Question

How do you differentiate ${{e}^{y}}\sin x=x+xy$?

Answer 1

In this question, we need to differentiate an implicit function of x and y. For this, we will differentiate with respect to x. Here y is a function of x. So while differentiating terms having y we will differentiate them as usual, then multiply it with $\dfrac{dy}{dx}$ as per the chain rule. At last we will rearrange the equation such that we have $\dfrac{dy}{dx}$ on one side and the rest of the terms on the other side.
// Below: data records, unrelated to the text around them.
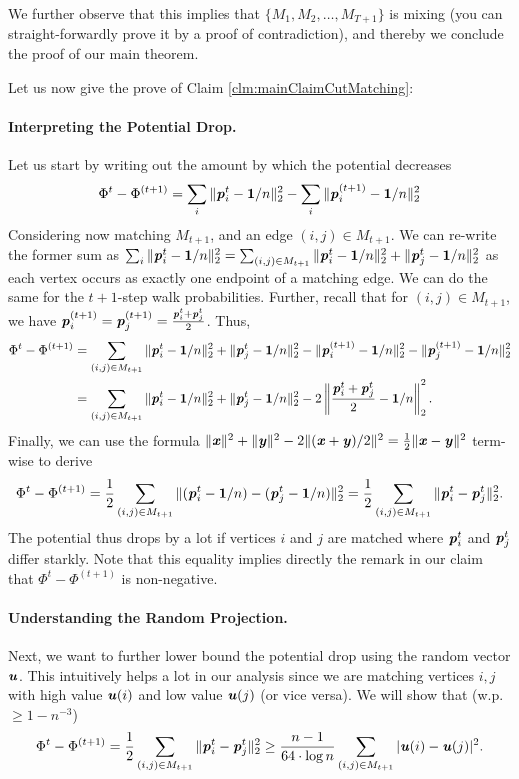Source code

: We further observe that this implies that $\{M_1, M_2, \dots, M_{T+1}\}$ is mixing (you can straight-forwardly prove it by a proof of contradiction), and thereby we conclude the proof of our main theorem. 

Let us now give the prove of Claim \ref{clm:mainClaimCutMatching}: 

\paragraph{Interpreting the Potential Drop.} Let us start by writing out the amount by which the potential decreases 
\begin{align*}
     \Phi^{t} - \Phi^{(t+1)} = \sum_{i} \|\boldsymbol{\mathit{p}}_{i}^t -\boldsymbol{1}/n\|_2^2 - \sum_{i} \|\boldsymbol{\mathit{p}}_{i}^{(t+1)} -\boldsymbol{1}/n\|_2^2
\end{align*}
Considering now matching $M_{t+1}$,  and an edge $(i,j) \in M_{t+1}$. We can re-write the former sum as $\sum_{i} \|\boldsymbol{\mathit{p}}_{i}^t -\boldsymbol{1}/n\|_2^2 = \sum_{(i,j) \in M_{t+1}} \|\boldsymbol{\mathit{p}}_{i}^t -\boldsymbol{1}/n\|_2^2 + \|\boldsymbol{\mathit{p}}_{j}^t -\boldsymbol{1}/n\|_2^2$ as each vertex occurs as exactly one endpoint of a matching edge. We can do the same for the $t+1$-step walk probabilities. Further, recall that for $(i,j) \in M_{t+1}$, we have $\boldsymbol{\mathit{p}}_i^{(t+1)} = \boldsymbol{\mathit{p}}_j^{(t+1)} = \frac{\boldsymbol{\mathit{p}}_i^t+ \boldsymbol{\mathit{p}}_j^t}{2}$. Thus,
\begin{align*}
     \Phi^{t} - \Phi^{(t+1)} &= \sum_{(i,j) \in M_{t+1}}  \|\boldsymbol{\mathit{p}}_{i}^t -\boldsymbol{1}/n\|_2^2 + \|\boldsymbol{\mathit{p}}_{j}^t -\boldsymbol{1}/n\|_2^2 -  \|\boldsymbol{\mathit{p}}_{i}^{(t+1)} -\boldsymbol{1}/n\|_2^2 - \|\boldsymbol{\mathit{p}}_{j}^{(t+1)} -\boldsymbol{1}/n\|_2^2\\
     &= \sum_{(i,j)\in M_{t+1}}  \|\boldsymbol{\mathit{p}}_{i}^t -\boldsymbol{1}/n\|_2^2 + \|\boldsymbol{\mathit{p}}_{j}^t -\boldsymbol{1}/n\|_2^2 - 2 \left\|\frac{\boldsymbol{\mathit{p}}_i^t+ \boldsymbol{\mathit{p}}_j^t}{2} - \boldsymbol{1}/n \right\|_2^2.
\end{align*}
Finally, we can use the formula $\|\boldsymbol{\mathit{x}}\|^2 + \|\boldsymbol{\mathit{y}}\|^2 - 2 \|(\boldsymbol{\mathit{x}} + \boldsymbol{\mathit{y}})/2\|^2 = \frac{1}{2} \| \boldsymbol{\mathit{x}} - \boldsymbol{\mathit{y}}\|^2$ term-wise to derive 
\begin{align*}
     \Phi^{t} - \Phi^{(t+1)} = \frac{1}{2}\sum_{(i,j) \in M_{t+1}} \|(\boldsymbol{\mathit{p}}_{i}^t -\boldsymbol{1}/n) - (\boldsymbol{\mathit{p}}_{j}^t -\boldsymbol{1}/n)\|_2^2 = \frac{1}{2}\sum_{(i,j) \in M_{t+1}} \|\boldsymbol{\mathit{p}}_{i}^t - \boldsymbol{\mathit{p}}_{j}^t \|_2^2.
\end{align*}
The potential thus drops by a lot if vertices $i$ and $j$ are matched where $\boldsymbol{\mathit{p}}_{i}^t$ and $\boldsymbol{\mathit{p}}_{j}^t$ differ starkly. Note that this equality implies directly the remark in our claim that $\Phi^t - \Phi^{(t+1)}$ is non-negative.

\paragraph{Understanding the Random Projection.} Next, we want to further lower bound the potential drop using the random vector $\boldsymbol{\mathit{u}}$. This intuitively helps a lot in our analysis since we are matching vertices $i,j$ with high value $\boldsymbol{\mathit{u}}(i)$ and low value $\boldsymbol{\mathit{u}}(j)$ (or vice versa). We will show that (w.p. $\geq 1-n^{-3}$)
\begin{align}\label{eq:cutMatchingAnalysis}
     \Phi^{t} - \Phi^{(t+1)} = \frac{1}{2} \sum_{(i,j) \in M_{t+1}} \|\boldsymbol{\mathit{p}}_{i}^t - \boldsymbol{\mathit{p}}_{j}^t \|_2^2 \geq \frac{n-1}{64 \cdot \log n} \sum_{(i,j) \in M_{t+1}} |\boldsymbol{\mathit{u}}(i) - \boldsymbol{\mathit{u}}(j)|^2.
\end{align}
We will use following formulas of derivatives,
(I) Derivative of ${{e}^{x}}$ is ${{e}^{x}}$.
(II) Derivative of sinx is cosx.
(III) Product rule between two functions u and v is given by $\dfrac{d}{dx}\left( u\cdot v \right)=u'v+v'u$.
(IV) $\dfrac{dx}{dx}=1$.

Complete step by step solution:
Here we are given the implicit equation of x and y as ${{e}^{y}}\sin x=x+xy\cdots \cdots \ \cdots \left( 1 \right)$.
We need to differentiate it so we need to find $\dfrac{dy}{dx}$.
Let us solve both sides separately.
Left side of the equation is ${{e}^{y}}\sin x$.
Since two terms are multiplied so we will use product rule according to which, for two function u and v $\dfrac{d}{dx}\left( u\cdot v \right)=u'v+v'u$ so, taking derivative with respect to x we get $\dfrac{{{e}^{y}}d\sin x}{dx}+\sin x\dfrac{d{{e}^{y}}}{dx}$.
As we know that, derivative of sinx is cosx so we get ${{e}^{y}}\cos x+\sin x\dfrac{d{{e}^{y}}}{dx}$.
We know the derivative of ${{e}^{x}}$ is ${{e}^{x}}$. Here y is function of x so derivative of ${{e}^{y}}$ will be ${{e}^{y}}\dfrac{dy}{dx}$ by chain rule, we get derivative of left side ${{e}^{y}}\cos x+\sin x\cdot {{e}^{y}}\dfrac{dy}{dx}\ldots \ldots \ldots \left( 2 \right)$.
Now, let us derive the right side. We have the right side as $x+xy$.
Taking derivatives with respect to x we get $\dfrac{d}{dx}\left( x+xy \right)$.
Separating derivatives for both terms we have $\dfrac{dx}{dx}+\dfrac{d}{dx}\left( xy \right)$.
We know that $\dfrac{dx}{dx}=1$ and let us use product rule on $\dfrac{dxy}{dx}$ we get,
$1+x\dfrac{dy}{dx}+y\dfrac{dx}{dx}\Rightarrow 1+x\dfrac{dy}{dx}+y$.
So the derivative of the right side $1+y+x\dfrac{dy}{dx}\cdots \cdots \cdots \left( 3 \right)$.
Now when we take derivative of (1) from (2) and (3) we get ${{e}^{y}}\left( \dfrac{dy}{dx} \right)\sin x+{{e}^{y}}\cos x=1+y+x\left( \dfrac{dy}{dx} \right)$.
Now let us take terms having $\dfrac{dy}{dx}$ on the left side of the equation and rest of the terms on the right side of the equation we get ${{e}^{y}}\sin x\left( \dfrac{dy}{dx} \right)-x\left( \dfrac{dy}{dx} \right)=1+y-{{e}^{y}}\cos x$.
Now let us take $\dfrac{dy}{dx}$ common from the left side of the equation we get $\dfrac{dy}{dx}\left( {{e}^{y}}\sin x-x \right)=1+y-{{e}^{y}}\cos x$.
We need to only $\dfrac{dy}{dx}$ at one side and rest of the terms on the other side so let us divide both sides of the equation we get $\dfrac{dy}{dx}\dfrac{\left( {{e}^{y}}\sin x-x \right)}{\left( {{e}^{y}}\sin x-x \right)}=\dfrac{1+y-{{e}^{y}}\cos x}{\left( {{e}^{y}}\sin x-x \right)}\Rightarrow \dfrac{dy}{dx}=\dfrac{1+y-{{e}^{y}}\cos x}{\left( {{e}^{y}}\sin x-x \right)}$.
This is our required derivative.

Note: Students should not forget to use chain rule while taking derivatives of terms containing y. Some students make the mistake of taking y as constant but here y is a function of x. Always try to give a final answer as $\dfrac{dy}{dx}$ only. Keep in mind the formula of derivation.